Items listed in a dataset
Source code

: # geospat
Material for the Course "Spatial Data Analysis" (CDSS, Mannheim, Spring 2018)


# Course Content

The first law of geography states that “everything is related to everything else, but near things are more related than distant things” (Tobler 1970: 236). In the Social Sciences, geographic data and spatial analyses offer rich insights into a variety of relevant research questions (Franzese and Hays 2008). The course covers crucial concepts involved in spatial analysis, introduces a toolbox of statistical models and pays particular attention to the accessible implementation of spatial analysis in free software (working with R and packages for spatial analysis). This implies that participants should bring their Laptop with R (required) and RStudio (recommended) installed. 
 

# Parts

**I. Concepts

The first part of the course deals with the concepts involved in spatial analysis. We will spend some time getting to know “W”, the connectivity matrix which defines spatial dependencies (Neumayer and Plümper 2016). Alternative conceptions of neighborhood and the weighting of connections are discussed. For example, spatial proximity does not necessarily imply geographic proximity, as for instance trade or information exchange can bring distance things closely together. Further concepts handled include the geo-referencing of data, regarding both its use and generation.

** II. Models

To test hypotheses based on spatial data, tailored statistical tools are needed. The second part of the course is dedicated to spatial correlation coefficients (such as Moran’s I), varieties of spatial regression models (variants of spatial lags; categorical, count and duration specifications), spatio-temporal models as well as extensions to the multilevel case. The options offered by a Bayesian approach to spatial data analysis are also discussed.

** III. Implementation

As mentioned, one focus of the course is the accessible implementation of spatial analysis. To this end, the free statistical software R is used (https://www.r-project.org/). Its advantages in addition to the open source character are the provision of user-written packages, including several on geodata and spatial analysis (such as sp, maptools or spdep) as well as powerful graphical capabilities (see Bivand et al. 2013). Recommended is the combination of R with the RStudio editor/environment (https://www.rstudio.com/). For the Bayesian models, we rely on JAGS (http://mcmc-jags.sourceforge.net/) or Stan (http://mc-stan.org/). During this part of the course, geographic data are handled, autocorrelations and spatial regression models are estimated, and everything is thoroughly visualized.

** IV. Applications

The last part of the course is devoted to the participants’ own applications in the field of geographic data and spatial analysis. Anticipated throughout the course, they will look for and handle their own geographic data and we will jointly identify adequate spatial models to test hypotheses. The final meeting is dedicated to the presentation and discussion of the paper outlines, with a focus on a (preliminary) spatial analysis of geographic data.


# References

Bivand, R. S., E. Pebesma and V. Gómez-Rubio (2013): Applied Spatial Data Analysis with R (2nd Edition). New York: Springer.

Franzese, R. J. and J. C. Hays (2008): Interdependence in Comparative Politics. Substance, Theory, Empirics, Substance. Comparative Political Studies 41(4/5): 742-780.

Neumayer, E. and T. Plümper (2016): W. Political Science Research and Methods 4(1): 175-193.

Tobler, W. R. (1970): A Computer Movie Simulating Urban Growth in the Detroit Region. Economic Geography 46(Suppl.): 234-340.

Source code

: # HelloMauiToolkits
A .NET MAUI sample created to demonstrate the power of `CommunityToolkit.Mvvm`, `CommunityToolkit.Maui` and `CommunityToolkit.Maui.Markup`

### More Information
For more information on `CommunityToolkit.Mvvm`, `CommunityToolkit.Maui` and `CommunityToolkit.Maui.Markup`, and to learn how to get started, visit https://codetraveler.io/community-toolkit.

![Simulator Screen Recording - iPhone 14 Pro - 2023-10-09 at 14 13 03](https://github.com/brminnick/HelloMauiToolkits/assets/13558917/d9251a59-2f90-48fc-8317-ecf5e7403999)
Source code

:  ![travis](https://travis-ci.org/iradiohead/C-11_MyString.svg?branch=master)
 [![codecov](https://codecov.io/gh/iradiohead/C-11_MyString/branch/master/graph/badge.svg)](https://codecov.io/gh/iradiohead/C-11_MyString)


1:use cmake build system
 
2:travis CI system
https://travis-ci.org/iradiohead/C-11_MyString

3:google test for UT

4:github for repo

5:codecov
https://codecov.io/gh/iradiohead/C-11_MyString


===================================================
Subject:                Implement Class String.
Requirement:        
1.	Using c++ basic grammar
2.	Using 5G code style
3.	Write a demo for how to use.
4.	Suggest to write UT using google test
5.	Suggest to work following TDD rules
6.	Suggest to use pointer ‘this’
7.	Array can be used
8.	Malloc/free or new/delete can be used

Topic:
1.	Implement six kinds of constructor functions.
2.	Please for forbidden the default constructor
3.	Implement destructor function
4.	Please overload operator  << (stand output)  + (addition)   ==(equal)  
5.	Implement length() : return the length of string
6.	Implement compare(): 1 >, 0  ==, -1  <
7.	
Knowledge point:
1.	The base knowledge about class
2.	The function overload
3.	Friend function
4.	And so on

Task item:
What is needed is a faithful transcription of every entry.

Output:
Source code

: # geospat
Material for the Course "Spatial Data Analysis" (CDSS, Mannheim, Spring 2018)


# Course Content

The first law of geography states that “everything is related to everything else, but near things are more related than distant things” (Tobler 1970: 236). In the Social Sciences, geographic data and spatial analyses offer rich insights into a variety of relevant research questions (Franzese and Hays 2008). The course covers crucial concepts involved in spatial analysis, introduces a toolbox of statistical models and pays particular attention to the accessible implementation of spatial analysis in free software (working with R and packages for spatial analysis). This implies that participants should bring their Laptop with R (required) and RStudio (recommended) installed. 
 

# Parts

**I. Concepts

The first part of the course deals with the concepts involved in spatial analysis. We will spend some time getting to know “W”, the connectivity matrix which defines spatial dependencies (Neumayer and Plümper 2016). Alternative conceptions of neighborhood and the weighting of connections are discussed. For example, spatial proximity does not necessarily imply geographic proximity, as for instance trade or information exchange can bring distance things closely together. Further concepts handled include the geo-referencing of data, regarding both its use and generation.

** II. Models

To test hypotheses based on spatial data, tailored statistical tools are needed. The second part of the course is dedicated to spatial correlation coefficients (such as Moran’s I), varieties of spatial regression models (variants of spatial lags; categorical, count and duration specifications), spatio-temporal models as well as extensions to the multilevel case. The options offered by a Bayesian approach to spatial data analysis are also discussed.

** III. Implementation

As mentioned, one focus of the course is the accessible implementation of spatial analysis. To this end, the free statistical software R is used (https://www.r-project.org/). Its advantages in addition to the open source character are the provision of user-written packages, including several on geodata and spatial analysis (such as sp, maptools or spdep) as well as powerful graphical capabilities (see Bivand et al. 2013). Recommended is the combination of R with the RStudio editor/environment (https://www.rstudio.com/). For the Bayesian models, we rely on JAGS (http://mcmc-jags.sourceforge.net/) or Stan (http://mc-stan.org/). During this part of the course, geographic data are handled, autocorrelations and spatial regression models are estimated, and everything is thoroughly visualized.

** IV. Applications

The last part of the course is devoted to the participants’ own applications in the field of geographic data and spatial analysis. Anticipated throughout the course, they will look for and handle their own geographic data and we will jointly identify adequate spatial models to test hypotheses. The final meeting is dedicated to the presentation and discussion of the paper outlines, with a focus on a (preliminary) spatial analysis of geographic data.


# References

Bivand, R. S., E. Pebesma and V. Gómez-Rubio (2013): Applied Spatial Data Analysis with R (2nd Edition). New York: Springer.

Franzese, R. J. and J. C. Hays (2008): Interdependence in Comparative Politics. Substance, Theory, Empirics, Substance. Comparative Political Studies 41(4/5): 742-780.

Neumayer, E. and T. Plümper (2016): W. Political Science Research and Methods 4(1): 175-193.

Tobler, W. R. (1970): A Computer Movie Simulating Urban Growth in the Detroit Region. Economic Geography 46(Suppl.): 234-340.

Source code

: # HelloMauiToolkits
A .NET MAUI sample created to demonstrate the power of `CommunityToolkit.Mvvm`, `CommunityToolkit.Maui` and `CommunityToolkit.Maui.Markup`

### More Information
For more information on `CommunityToolkit.Mvvm`, `CommunityToolkit.Maui` and `CommunityToolkit.Maui.Markup`, and to learn how to get started, visit https://codetraveler.io/community-toolkit.

![Simulator Screen Recording - iPhone 14 Pro - 2023-10-09 at 14 13 03](https://github.com/brminnick/HelloMauiToolkits/assets/13558917/d9251a59-2f90-48fc-8317-ecf5e7403999)
Source code

:  ![travis](https://travis-ci.org/iradiohead/C-11_MyString.svg?branch=master)
 [![codecov](https://codecov.io/gh/iradiohead/C-11_MyString/branch/master/graph/badge.svg)](https://codecov.io/gh/iradiohead/C-11_MyString)


1:use cmake build system
 
2:travis CI system
https://travis-ci.org/iradiohead/C-11_MyString

3:google test for UT

4:github for repo

5:codecov
https://codecov.io/gh/iradiohead/C-11_MyString


===================================================
Subject:                Implement Class String.
Requirement:        
1.	Using c++ basic grammar
2.	Using 5G code style
3.	Write a demo for how to use.
4.	Suggest to write UT using google test
5.	Suggest to work following TDD rules
6.	Suggest to use pointer ‘this’
7.	Array can be used
8.	Malloc/free or new/delete can be used

Topic:
1.	Implement six kinds of constructor functions.
2.	Please for forbidden the default constructor
3.	Implement destructor function
4.	Please overload operator  << (stand output)  + (addition)   ==(equal)  
5.	Implement length() : return the length of string
6.	Implement compare(): 1 >, 0  ==, -1  <
7.	
Knowledge point:
1.	The base knowledge about class
2.	The function overload
3.	Friend function
4.	And so on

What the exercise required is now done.